▶ **THE RECORDS**:
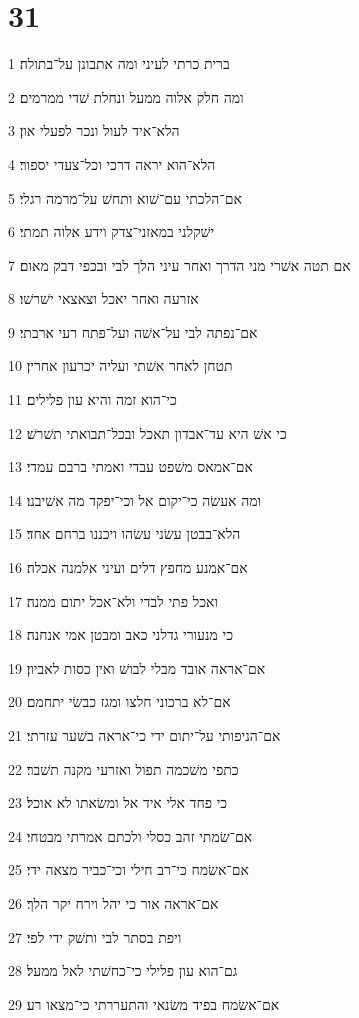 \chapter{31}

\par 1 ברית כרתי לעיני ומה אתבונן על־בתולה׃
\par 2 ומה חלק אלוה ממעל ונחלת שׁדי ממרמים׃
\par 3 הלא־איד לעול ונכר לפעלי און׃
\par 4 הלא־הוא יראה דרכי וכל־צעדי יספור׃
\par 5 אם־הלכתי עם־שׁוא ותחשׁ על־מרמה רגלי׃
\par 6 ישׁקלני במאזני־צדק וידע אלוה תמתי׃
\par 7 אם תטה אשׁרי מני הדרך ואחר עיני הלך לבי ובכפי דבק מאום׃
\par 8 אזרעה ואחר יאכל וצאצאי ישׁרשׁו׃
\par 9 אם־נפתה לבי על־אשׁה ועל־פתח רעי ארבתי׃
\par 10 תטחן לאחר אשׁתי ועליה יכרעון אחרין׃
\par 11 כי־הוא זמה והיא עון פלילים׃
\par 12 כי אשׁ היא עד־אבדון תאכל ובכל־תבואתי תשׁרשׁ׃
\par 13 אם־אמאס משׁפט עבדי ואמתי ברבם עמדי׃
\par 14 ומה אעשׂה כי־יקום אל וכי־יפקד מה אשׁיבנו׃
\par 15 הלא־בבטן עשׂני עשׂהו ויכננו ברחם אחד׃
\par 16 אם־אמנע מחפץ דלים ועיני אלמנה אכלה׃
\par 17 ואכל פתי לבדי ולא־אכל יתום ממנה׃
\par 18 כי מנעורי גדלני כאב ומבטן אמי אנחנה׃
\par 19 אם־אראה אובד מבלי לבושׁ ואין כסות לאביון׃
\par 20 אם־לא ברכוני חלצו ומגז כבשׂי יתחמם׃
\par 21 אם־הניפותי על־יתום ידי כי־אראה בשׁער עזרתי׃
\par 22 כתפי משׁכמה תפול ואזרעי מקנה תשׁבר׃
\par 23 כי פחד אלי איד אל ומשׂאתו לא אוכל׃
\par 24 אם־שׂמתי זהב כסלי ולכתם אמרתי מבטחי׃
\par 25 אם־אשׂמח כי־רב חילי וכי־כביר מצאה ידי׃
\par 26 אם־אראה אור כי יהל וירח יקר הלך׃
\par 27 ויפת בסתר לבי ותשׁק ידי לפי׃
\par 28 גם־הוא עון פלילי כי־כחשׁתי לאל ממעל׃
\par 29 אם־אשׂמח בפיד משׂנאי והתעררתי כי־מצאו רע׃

--

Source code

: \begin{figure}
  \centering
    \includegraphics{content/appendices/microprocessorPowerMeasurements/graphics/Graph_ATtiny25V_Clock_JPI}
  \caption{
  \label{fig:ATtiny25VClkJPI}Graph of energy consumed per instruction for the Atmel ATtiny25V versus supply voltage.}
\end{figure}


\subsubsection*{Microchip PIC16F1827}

▶ **PROBLEM TO WORK ON**:
Within the listing above, extract exactly the lines from the line with "ומבטן אמי אנחנה׃" to the line with "והתעררתי כי־מצאו רע׃", the two named lines included, and no others.

▶ **ANSWER SPACE**:
\par 18 כי מנעורי גדלני כאב ומבטן אמי אנחנה׃
\par 19 אם־אראה אובד מבלי לבושׁ ואין כסות לאביון׃
\par 20 אם־לא ברכוני חלצו ומגז כבשׂי יתחמם׃
\par 21 אם־הניפותי על־יתום ידי כי־אראה בשׁער עזרתי׃
\par 22 כתפי משׁכמה תפול ואזרעי מקנה תשׁבר׃
\par 23 כי פחד אלי איד אל ומשׂאתו לא אוכל׃
\par 24 אם־שׂמתי זהב כסלי ולכתם אמרתי מבטחי׃
\par 25 אם־אשׂמח כי־רב חילי וכי־כביר מצאה ידי׃
\par 26 אם־אראה אור כי יהל וירח יקר הלך׃
\par 27 ויפת בסתר לבי ותשׁק ידי לפי׃
\par 28 גם־הוא עון פלילי כי־כחשׁתי לאל ממעל׃
\par 29 אם־אשׂמח בפיד משׂנאי והתעררתי כי־מצאו רע׃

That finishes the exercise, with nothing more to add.